It’s six o’clock in the morning. It could be raining or snowing - or both.
Most 12-year-olds would probably still be tucked up in bed. Not Evie Brooks.
At least three mornings a week, you’ll find the Banovallum School student up at the crack of dawn, pounding the pavements near her home in Horncastle.
Evie is one of the country’s leading cross country runners in her age group.
On Saturday, she will become the first student in Banovallum’s history to represent the school in the national finals.
Evie will line up against other top prospects in Leeds.
She’s already battled through a demanding programme, just to qualify.
Evie admits she loves running - even though cross country courses often make most teenagers go weak at the knees.
They involve stamina-sapping climbs, ploughing through cloying mud and even fording the occasional stream.
“Running makes me feel a lot happier,” says Evie.
“It’s difficult to explain really, but I always feel a lot better when I’m racing.”

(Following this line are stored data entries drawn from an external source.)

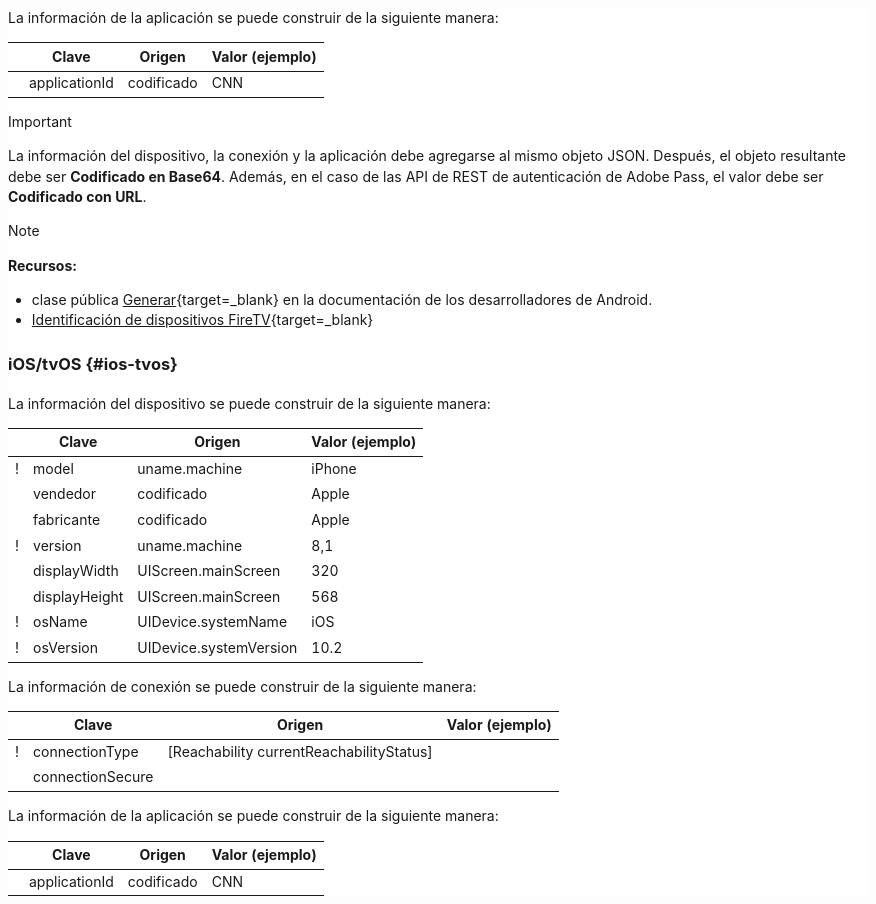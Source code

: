 La información de la aplicación se puede construir de la siguiente manera:

|   | Clave | Origen | Valor (ejemplo) |
|---|---------------|-----------|--------------|
|   | applicationId | codificado | CNN |

>[!IMPORTANT]
>
La información del dispositivo, la conexión y la aplicación debe agregarse al mismo objeto JSON. Después, el objeto resultante debe ser **Codificado en Base64**. Además, en el caso de las API de REST de autenticación de Adobe Pass, el valor debe ser **Codificado con URL**.

>[!NOTE]
>
**Recursos:**
* clase pública [Generar](https://developer.android.com/reference/android/os/Build.html){target=_blank} en la documentación de los desarrolladores de Android.
* [Identificación de dispositivos FireTV](https://developer.amazon.com/docs/fire-tv/identify-amazon-fire-tv-devices.html){target=_blank}

### iOS/tvOS {#ios-tvos}

La información del dispositivo se puede construir de la siguiente manera:

|   | Clave | Origen | Valor (ejemplo) |
|---|---------------|------------------------|--------------|
| ! | model | uname.machine | iPhone |
|   | vendedor | codificado | Apple |
|   | fabricante | codificado | Apple |
| ! | version | uname.machine | 8,1 |
|   | displayWidth | UIScreen.mainScreen | 320 |
|   | displayHeight | UIScreen.mainScreen | 568 |
| ! | osName | UIDevice.systemName | iOS |
| ! | osVersion | UIDevice.systemVersion | 10.2 |

La información de conexión se puede construir de la siguiente manera:

|   | Clave | Origen | Valor (ejemplo) |
|---|------------------|-------------------------------------------|--------------|
| ! | connectionType | [Reachability currentReachabilityStatus] |              |
|   | connectionSecure |                                           |              |


La información de la aplicación se puede construir de la siguiente manera:

|   | Clave | Origen | Valor (ejemplo) |
|---|---------------|-----------|--------------|
|   | applicationId | codificado | CNN |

Evie didn’t start running until her final year at Horncastle Community Primary School.
After enjoying her first race so much, she joined Louth Running Club - and hasn’t looked back since.
Evie is often racing against competitors who are 12 months older than her - and 12 months more experienced.
Despite that, she has produced some inspiring performances to come through the district, county and inter-county finals to qualify for leeds.
She won the district event at Hubbards Hills in Louth, and finished seventh in the county finals but is not setting any targets in the national finals, adding. “I’ll just try my best.”
Evie will be stepping up her pre-event preparations - and pizza and chips will be off the menu! instead, it will be lots of pasta.
She is full of praise for the support and encouragement she receives from staff at Banovallum - and from her parents.
They are not runners, but her mum shares those early morning starts to make sure Evie is safe.
“You’ve got to be dedicated,” adds Evie, who says she is is ‘never tempted’ to crawl back into bed, even on the coldest morning.
Training runs cover two or three kilometres.
There’s usually time for breakfast (healthy, of course) before it’s off to school for another ‘working day.’
She likes art but, worryingly for a long distance runner, she is not a fan of geography!
Evie is also a talented netball player. She represents Lincolnshire and is in the junior academy squad at Loughborough Lightening, one of the country’s leading teams.
She’s a centre - they do more running than any other position - and admits she would love a career in professional sport.
She still has time on her hands. Evie is in her second year at Banovallum. She is targeting a place at a sports college, but for the moment, she has her eyes firmly set on those national finals.